The attack, against a well-entrenched enemy and with limited artillery ammunition available, soon ran into trouble: the textbook ratio in the attack is three to one, but the situation on Tumbledown was not in the textbook, and in the culminating phase of the battle the ratio of attackers to defenders was just about evens. But one of the platoon
commanders, Second Lieutenant James Stuart, not long out of Sandhurst and wondering what would now happen, spoke later of his realization that somehow all would be well: ‘We were the Scots Guards. There was no way that we were going to be thrown off that mountain.’ Or, as the regimental motto has it,
Nemo me impune lacessit
(No one provokes me with impunity).

One of the Argentinian platoon commanders recalled how

The British soldiers crept up on the platoon position just before midnight. Before long the platoon was completely surrounded and on the verge of being overrun so I decided that the 81 mm mortar platoon [under]Ruben Galluisi should fire on our platoon.
254
At that moment Argentinean mortar bombs landed in the middle of the position, we had no other choice. The British had to withdraw and we started swearing at them. That was how the British were driven out during that first attack. I had up to then lost five of my own men [out of about thirty]. The British eventually got up and started attacking again. It was now around three in the morning and we had been trading fire off and on for nearly three hours.
255

 

‘Left Flank’ Company of the Scots Guards (the Guards name their companies in the old Marlburian fashion) at last managed to get into position to make what with only two hours of darkness left would have to be the final attempt to take Tumbledown. It had taken a long time to get the artillery adjusted, but now the rounds were falling accurately on target. The company commander, Major John Kiszely, takes up the story:

I said to the platoon commander, Alasdair Mitchell, ‘Look, the rounds are on target now, so put in a platoon attack on the first ridge two or three hundred yards ahead of us’. I thought when I told him that, ‘This could be goodbye Alasdair Mitchell’. But they achieved it because the enemy’s heads were down … We moved forward to join Mitchell’s platoon which was three hundred metres up the hill. As I got to the ridge where they were busy finishing clearing the position, I saw [through a night-vision device] this next ridge about two to three hundred metres up, with no activity on it, because the Argentineans’ heads were still down … I looked around and there was a platoon down to my
right sorting out their objective so I realized that all I had to do was to get them going at right angles up the hill instead of carrying on down to the right. I also realized that only I could do that because I was the only one that could see the ridge. I started rather over-involving myself in the platoon’s battle and got the ones nearest to me moving by shouting at them and grabbing them, saying ‘Come on!’ But only about a dozen heard me. In the meantime I had run onto the next ridge only to find myself totally alone because those who were coming on had either lost direction [not all of them had night-vision aids] or were going other places, or were kneeling down, shooting, keeping the enemy’s heads down. But eventually in ones and twos they found me.

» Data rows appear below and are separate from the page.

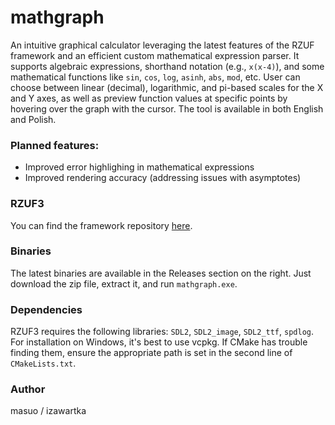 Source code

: # mathgraph
An intuitive graphical calculator leveraging the latest features of the RZUF framework and an efficient custom mathematical expression parser. It supports algebraic expressions, shorthand notation (e.g., `x(x-4)`), and some mathematical functions like `sin`, `cos`, `log`, `asinh`, `abs`, `mod`, etc. User can choose between linear (decimal), logarithmic, and pi-based scales for the X and Y axes, as well as preview function values at specific points by hovering over the graph with the cursor. The tool is available in both English and Polish.

### Planned features:
- Improved error highlighing in mathematical expressions
- Improved rendering accuracy (addressing issues with asymptotes)

### RZUF3
You can find the framework repository [here](https://github.com/izawartka/rzuf3).

### Binaries
The latest binaries are available in the Releases section on the right. Just download the zip file, extract it, and run `mathgraph.exe`.

### Dependencies
RZUF3 requires the following libraries: `SDL2`, `SDL2_image`, `SDL2_ttf`, `spdlog`. For installation on Windows, it's best to use vcpkg. If CMake has trouble finding them, ensure the appropriate path is set in the second line of `CMakeLists.txt`.

### Author
masuo / izawartka
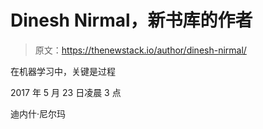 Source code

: # Dinesh Nirmal，新书库的作者

> 原文：<https://thenewstack.io/author/dinesh-nirmal/>

在机器学习中，关键是过程

2017 年 5 月 23 日凌晨 3 点

迪内什·尼尔玛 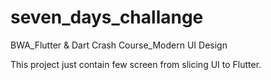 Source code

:# seven_days_challange

BWA_Flutter & Dart Crash Course_Modern UI Design

This project just contain few screen from slicing UI to Flutter.


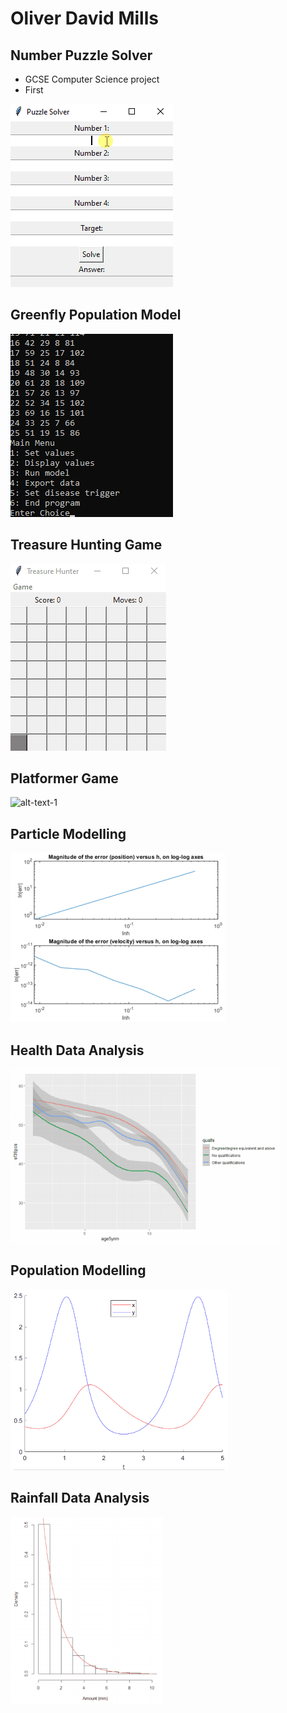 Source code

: # Oliver David Mills
## Number Puzzle Solver
- GCSE Computer Science project  
- First

![alt-text-1](solverdemo.gif)
## Greenfly Population Model
![alt-text-1](greenflydemo.gif) 
## Treasure Hunting Game
![alt-text-1](treasuredemo.gif) 
## Platformer Game
![alt-text-1](platformdemo.gif) 
## Particle Modelling
![alt-text-1](model1demo.gif) 
## Health Data Analysis
![alt-text-1](healthdemo.gif)  
## Population Modelling
![alt-text-1](model3demo.gif) 
## Rainfall Data Analysis
![alt-text-1](raindemo.gif)
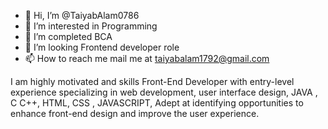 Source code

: - 👋 Hi, I’m @TaiyabAlam0786
- 👀 I’m interested in Programming
- 🌱 I’m completed BCA 
- 💞️ I’m looking Frontend developer role
- 📫 How to reach me  mail me at taiyabalam1792@gmail.com

<!---
TaiyabAlam0786/TaiyabAlam0786 is a ✨ special ✨ repository because its `README.md` (this file) appears on your GitHub profile.
You can click the Preview link to take a look at your changes.
--->
I am highly motivated and skills Front-End Developer with entry-level experience specializing in web development, user interface design, JAVA , C C++, HTML, CSS , JAVASCRIPT, Adept at identifying opportunities to enhance front-end design and improve the user experience.



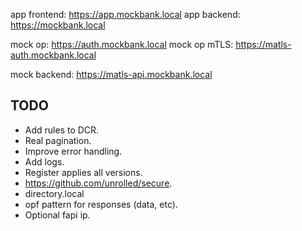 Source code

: 
app frontend: https://app.mockbank.local
app backend: https://mockbank.local

mock op: https://auth.mockbank.local
mock op mTLS: https://matls-auth.mockbank.local

mock backend: https://matls-api.mockbank.local

## TODO
* Add rules to DCR.
* Real pagination.
* Improve error handling.
* Add logs.
* Register applies all versions.
* https://github.com/unrolled/secure.
* directory.local
* opf pattern for responses (data, etc).
* Optional fapi ip. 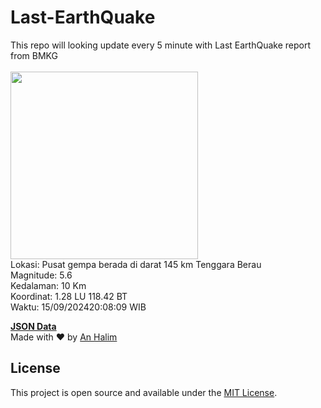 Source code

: # Last-EarthQuake
This repo will looking update every 5 minute with Last EarthQuake report from BMKG
<br>
<br>
<img src="https://static.bmkg.go.id/20240915200809.mmi.jpg" width="300"/>
<br>
Lokasi: Pusat gempa berada di darat 145 km Tenggara Berau <br>
Magnitude: 5.6 <br>
Kedalaman: 10 Km <br>
Koordinat: 1.28 LU 118.42 BT <br>
Waktu: 15/09/202420:08:09 WIB <br>

<a href="./data/data.json">**JSON Data**</a>
<br>
Made with ❤️ by <a href="https://github.com/an-halim">An Halim</a>
## License

This project is open source and available under the [MIT License](LICENSE).
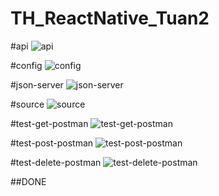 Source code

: # TH_ReactNative_Tuan2

#api
![api](https://github.com/tungcutte35/TH_ReactNative_Tuan2/assets/90129081/fca29e1a-6b2b-4fd0-bdc4-0aa4e0c81448)

#config
![config](https://github.com/tungcutte35/TH_ReactNative_Tuan2/assets/90129081/41051c2c-1c03-433f-b09a-39f986ee03a3)

#json-server
![json-server](https://github.com/tungcutte35/TH_ReactNative_Tuan2/assets/90129081/0ac7c666-e037-4a0e-937b-d5f49d00dc13)

#source
![source](https://github.com/tungcutte35/TH_ReactNative_Tuan2/assets/90129081/296ade2a-9c75-4ab0-b380-7df53f0da403)

#test-get-postman
![test-get-postman](https://github.com/tungcutte35/TH_ReactNative_Tuan2/assets/90129081/e6b867d9-d554-4b88-a9bf-c2f6f2d9c1fb)

#test-post-postman
![test-post-postman](https://github.com/tungcutte35/TH_ReactNative_Tuan2/assets/90129081/2f934e6b-b51e-4040-925c-caedd8b82176)

#test-delete-postman
![test-delete-postman](https://github.com/tungcutte35/TH_ReactNative_Tuan2/assets/90129081/563005df-0bbb-4b8e-9a10-2237788ee5ef)


##DONE




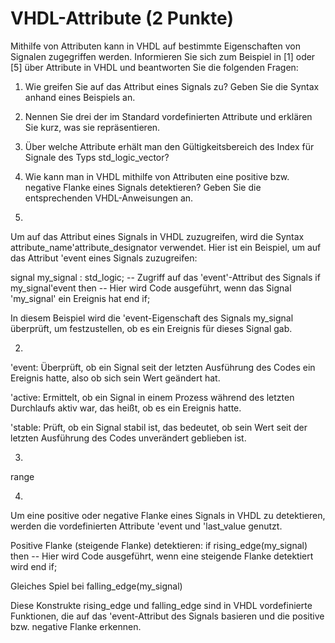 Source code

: # VHDL-Attribute (2 Punkte)

Mithilfe von Attributen kann in VHDL auf bestimmte Eigenschaften von Signalen zugegriffen werden.
Informieren Sie sich zum Beispiel in [1] oder [5] über Attribute in VHDL und beantworten Sie die folgenden Fragen:

1. Wie greifen Sie auf das Attribut eines Signals zu? Geben Sie die Syntax anhand eines Beispiels an.
2. Nennen Sie drei der im Standard vordefinierten Attribute und erklären Sie kurz, was sie repräsentieren.
3. Über welche Attribute erhält man den Gültigkeitsbereich des Index für Signale des Typs std_logic_vector?
4. Wie kann man in VHDL mithilfe von Attributen eine positive bzw. negative Flanke eines Signals detektieren? Geben Sie die entsprechenden VHDL-Anweisungen an.






1. 
Um auf das Attribut eines Signals in VHDL zuzugreifen, wird die Syntax attribute_name'attribute_designator verwendet. Hier ist ein Beispiel, um auf das Attribut 'event eines Signals zuzugreifen:

signal my_signal : std_logic;
-- Zugriff auf das 'event'-Attribut des Signals
if my_signal'event then
    -- Hier wird Code ausgeführt, wenn das Signal 'my_signal' ein Ereignis hat
end if;

In diesem Beispiel wird die 'event-Eigenschaft des Signals my_signal überprüft, um festzustellen, ob es ein Ereignis für dieses Signal gab.


2. 
'event: Überprüft, ob ein Signal seit der letzten Ausführung des Codes ein Ereignis hatte, also ob sich sein Wert geändert hat.

'active: Ermittelt, ob ein Signal in einem Prozess während des letzten Durchlaufs aktiv war, das heißt, ob es ein Ereignis hatte.

'stable: Prüft, ob ein Signal stabil ist, das bedeutet, ob sein Wert seit der letzten Ausführung des Codes unverändert geblieben ist.


3. 
range


4. 
Um eine positive oder negative Flanke eines Signals in VHDL zu detektieren, werden die vordefinierten Attribute 'event und 'last_value genutzt.

Positive Flanke (steigende Flanke) detektieren:
if rising_edge(my_signal) then
    -- Hier wird Code ausgeführt, wenn eine steigende Flanke detektiert wird
end if;

Gleiches Spiel bei falling_edge(my_signal)

Diese Konstrukte rising_edge und falling_edge sind in VHDL vordefinierte Funktionen, die auf das 'event-Attribut des Signals basieren und die positive bzw. negative Flanke erkennen.
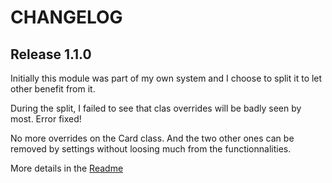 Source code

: # CHANGELOG

## Release 1.1.0

Initially this module was part of my own system and I choose to split it to let other benefit from it.

During the split, I failed to see that clas overrides will be badly seen by most. Error fixed!

No more overrides on the Card class. And the two other ones can be removed by settings without loosing much from the functionnalities.

More details in the [Readme](./Readme.md#invasive-code-or-not) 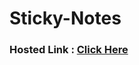 # Sticky-Notes


### Hosted Link : <a href="https://lok-ii.github.io/Sticky-Notes/"> Click Here </a>
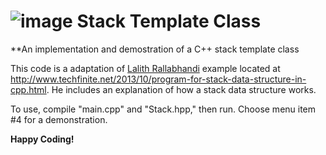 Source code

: ![image](./images/saku_robot__anton_yu_01.png)
Stack Template Class
===========================
**An implementation and demostration of a C++ stack template class

This code is a adaptation of [Lalith Rallabhandi](https://plus.google.com/+LalithRallabhandi/posts) example located at http://www.techfinite.net/2013/10/program-for-stack-data-structure-in-cpp.html. He includes an explanation of how a stack data structure works.

To use, compile "main.cpp" and "Stack.hpp," then run.  Choose menu item #4 for a demonstration.

**Happy Coding!**
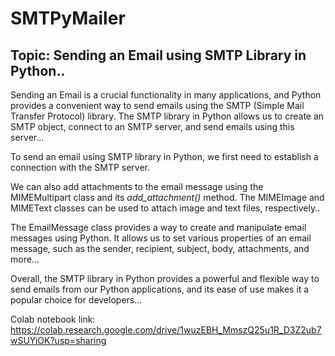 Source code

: # SMTPyMailer
## Topic: Sending an Email using SMTP Library in Python.. 

Sending an Email is a crucial functionality in many applications, and Python provides a convenient way to send emails using the SMTP (Simple Mail Transfer Protocol) library. The SMTP library in Python allows us to create an SMTP object, connect to an SMTP server, and send emails using this server...

To send an email using SMTP library in Python, we first need to establish a connection with the SMTP server.

We can also add attachments to the email message using the MIMEMultipart class and its *add_attachment()* method. The MIMEImage and MIMEText classes can be used to attach image and text files, respectively..

The EmailMessage class provides a way to create and manipulate email messages using Python. It allows us to set various properties of an email message, such as the sender, recipient, subject, body, attachments, and more...

Overall, the SMTP library in Python provides a powerful and flexible way to send emails from our Python applications, and its ease of use makes it a popular choice for developers...

Colab notebook link: https://colab.research.google.com/drive/1wuzEBH_MmszQ25u1R_D3Z2ub7wSUYiOK?usp=sharing
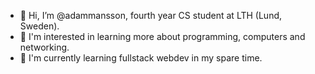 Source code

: - 👋 Hi, I’m @adammansson, fourth year CS student at LTH (Lund, Sweden).
- 👀 I'm interested in learning more about programming, computers and networking.
- 🌱 I'm currently learning fullstack webdev in my spare time.
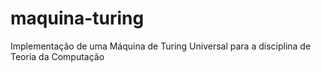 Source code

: # maquina-turing
Implementação de uma Máquina de Turing Universal para a disciplina de Teoria da Computação

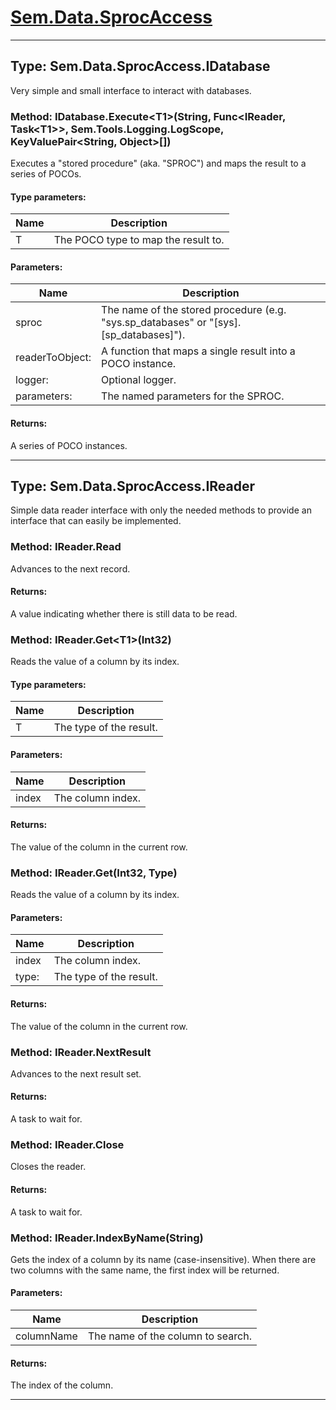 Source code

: # [Sem.Data.SprocAccess](#Sem.Data.SprocAccess)

---
## Type: Sem.Data.SprocAccess.IDatabase

 Very simple and small interface to interact with databases. 



### Method: IDatabase.Execute\<T1>(String, Func\<IReader, Task\<T1>>, Sem.Tools.Logging.LogScope, KeyValuePair\<String, Object>[])

 Executes a "stored procedure" (aka. "SPROC") and maps the result to a series of POCOs. 

#### Type parameters:
|Name | Description |
|-----|------|
|T|The POCO type to map the result to.|
#### Parameters:
|Name | Description |
|-----|------|
|sproc|The name of the stored procedure (e.g. "sys.sp_databases" or "[sys].[sp_databases]").|
|readerToObject: |A function that maps a single result into a POCO instance.|
|logger: |Optional logger.|
|parameters: |The named parameters for the SPROC.|

#### Returns:
A series of POCO instances.


---
## Type: Sem.Data.SprocAccess.IReader

 Simple data reader interface with only the needed methods to provide an interface that can easily be implemented. 



### Method: IReader.Read

 Advances to the next record. 


#### Returns:
A value indicating whether there is still data to be read.


### Method: IReader.Get\<T1>(Int32)

 Reads the value of a column by its index. 

#### Type parameters:
|Name | Description |
|-----|------|
|T|The type of the result.|
#### Parameters:
|Name | Description |
|-----|------|
|index|The column index.|

#### Returns:
The value of the column in the current row.


### Method: IReader.Get(Int32, Type)

 Reads the value of a column by its index. 

#### Parameters:
|Name | Description |
|-----|------|
|index|The column index.|
|type: |The type of the result.|

#### Returns:
The value of the column in the current row.


### Method: IReader.NextResult

 Advances to the next result set. 


#### Returns:
A task to wait for.


### Method: IReader.Close

 Closes the reader. 


#### Returns:
A task to wait for.


### Method: IReader.IndexByName(String)

 Gets the index of a column by its name (case-insensitive). When there are two columns with the same name, the first index will be returned. 

#### Parameters:
|Name | Description |
|-----|------|
|columnName|The name of the column to search.|

#### Returns:
The index of the column.




---
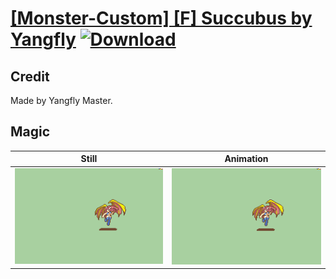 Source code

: # [\[Monster-Custom\] \[F\] Succubus by Yangfly](./) [![Download](https://img.shields.io/badge/Download--red?style=social&logo=github)](https://minhaskamal.github.io/DownGit/#/home?url=https://github.com/Klokinator/FE-Repo/tree/main/Battle%20Animations%2FMonsters%20-%20Dragons%20and%20Special%2F%5BMonster-Custom%5D%20%5BF%5D%20Succubus%20by%20Yangfly%2F6.%20Magic)

## Credit

Made by Yangfly Master.

## Magic

| Still | Animation |
| :---: | :-------: |
| ![Magic still](./Magic_000.png) | ![Magic animation](./Magic.gif) |
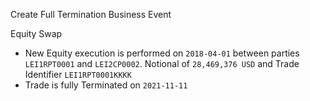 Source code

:Create Full Termination Business Event

Equity Swap

- New Equity execution is performed on `2018-04-01` between parties `LEI1RPT0001` and `LEI2CP0002`. Notional of `28,469,376 USD` and Trade Identifier `LEI1RPT0001KKKK`
- Trade is fully Terminated on `2021-11-11` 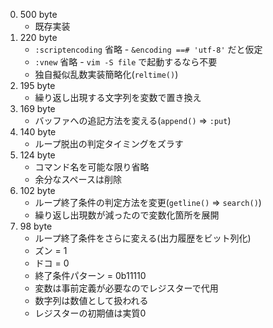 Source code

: 0. 500 byte
    * 既存実装
1. 220 byte
    * `:scriptencoding` 省略 - `&encoding ==# 'utf-8'` だと仮定
    * `:vnew` 省略 - `vim -S file` で起動するなら不要
    * 独自擬似乱数実装簡略化(`reltime()`)
2. 195 byte
    * 繰り返し出現する文字列を変数で置き換え
3. 169 byte
    * バッファへの追記方法を変える(`append()` => `:put`)
4. 140 byte
    * ループ脱出の判定タイミングをズラす
5. 124 byte
    * コマンド名を可能な限り省略
    * 余分なスペースは削除
6. 102 byte
    * ループ終了条件の判定方法を変更(`getline()` => `search()`)
    * 繰り返し出現数が減ったので変数化箇所を展開
7. 98 byte
    * ループ終了条件をさらに変える(出力履歴をビット列化)
    * ズン = 1
    * ドコ = 0
    * 終了条件パターン = 0b11110
    * 変数は事前定義が必要なのでレジスターで代用
    * 数字列は数値として扱われる
    * レジスターの初期値は実質0
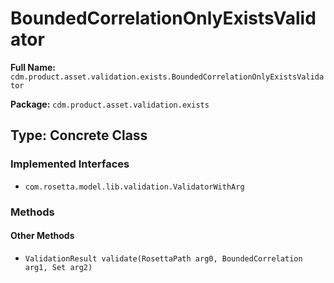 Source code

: # BoundedCorrelationOnlyExistsValidator

**Full Name:** `cdm.product.asset.validation.exists.BoundedCorrelationOnlyExistsValidator`

**Package:** `cdm.product.asset.validation.exists`

## Type: Concrete Class

### Implemented Interfaces

- `com.rosetta.model.lib.validation.ValidatorWithArg`

### Methods

#### Other Methods

- `ValidationResult validate(RosettaPath arg0, BoundedCorrelation arg1, Set arg2)`

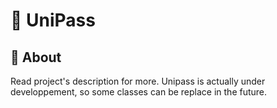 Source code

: # 🔐 UniPass
## 🔭 About
Read project's description for more.
Unipass is actually under developpement, so some classes can be replace in the future.
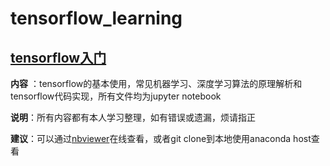 # tensorflow_learning

## [tensorflow入门](https://github.com/DANNALI35/tensorflow_learning/tree/master/tf_getting_started)
**内容** ：tensorflow的基本使用，常见机器学习、深度学习算法的原理解析和tensorflow代码实现，所有文件均为jupyter notebook

**说明**：所有内容都有本人学习整理，如有错误或遗漏，烦请指正

**建议**：可以通过[nbviewer](https://nbviewer.jupyter.org/)在线查看，或者git clone到本地使用anaconda host查看

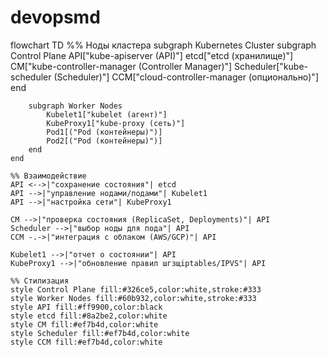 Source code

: # devopsmd
flowchart TD
    %% Ноды кластера
    subgraph Kubernetes Cluster
        subgraph Control Plane
            API["kube-apiserver (API)"]
            etcd["etcd (хранилище)"]
            CM["kube-controller-manager (Controller Manager)"]
            Scheduler["kube-scheduler (Scheduler)"]
            CCM["cloud-controller-manager (опционально)"]
        end

        subgraph Worker Nodes
            Kubelet1["kubelet (агент)"]
            KubeProxy1["kube-proxy (сеть)"]
            Pod1[("Pod (контейнеры)")]
            Pod2[("Pod (контейнеры)")]
        end
    end

    %% Взаимодействие
    API <-->|"сохранение состояния"| etcd
    API -->|"управление нодами/подами"| Kubelet1
    API -->|"настройка сети"| KubeProxy1

    CM -->|"проверка состояния (ReplicaSet, Deployments)"| API
    Scheduler -->|"выбор ноды для пода"| API
    CCM -.->|"интеграция с облаком (AWS/GCP)"| API

    Kubelet1 -->|"отчет о состоянии"| API
    KubeProxy1 -->|"обновление правил шгзщiptables/IPVS"| API

    %% Стилизация
    style Control Plane fill:#326ce5,color:white,stroke:#333
    style Worker Nodes fill:#60b932,color:white,stroke:#333
    style API fill:#ff9900,color:black
    style etcd fill:#8a2be2,color:white
    style CM fill:#ef7b4d,color:white
    style Scheduler fill:#ef7b4d,color:white
    style CCM fill:#ef7b4d,color:white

It was absolutely pitch black and we couldn’t see anything. However we got to this next ridge and sorted out three or four sangars. Then again I looked up, and there was this other ridge about 200 metres ahead and I thought, ‘We’ve done it once; we’ll do it again!’ The same thing happened, except this time, of the twelve or so that were with me, one was shot dead, and another was shot in the chest and we had also taken some prisoners. So we had to leave somebody with them … After we had done this about three times and actually got up to the crest, there were only six people with me …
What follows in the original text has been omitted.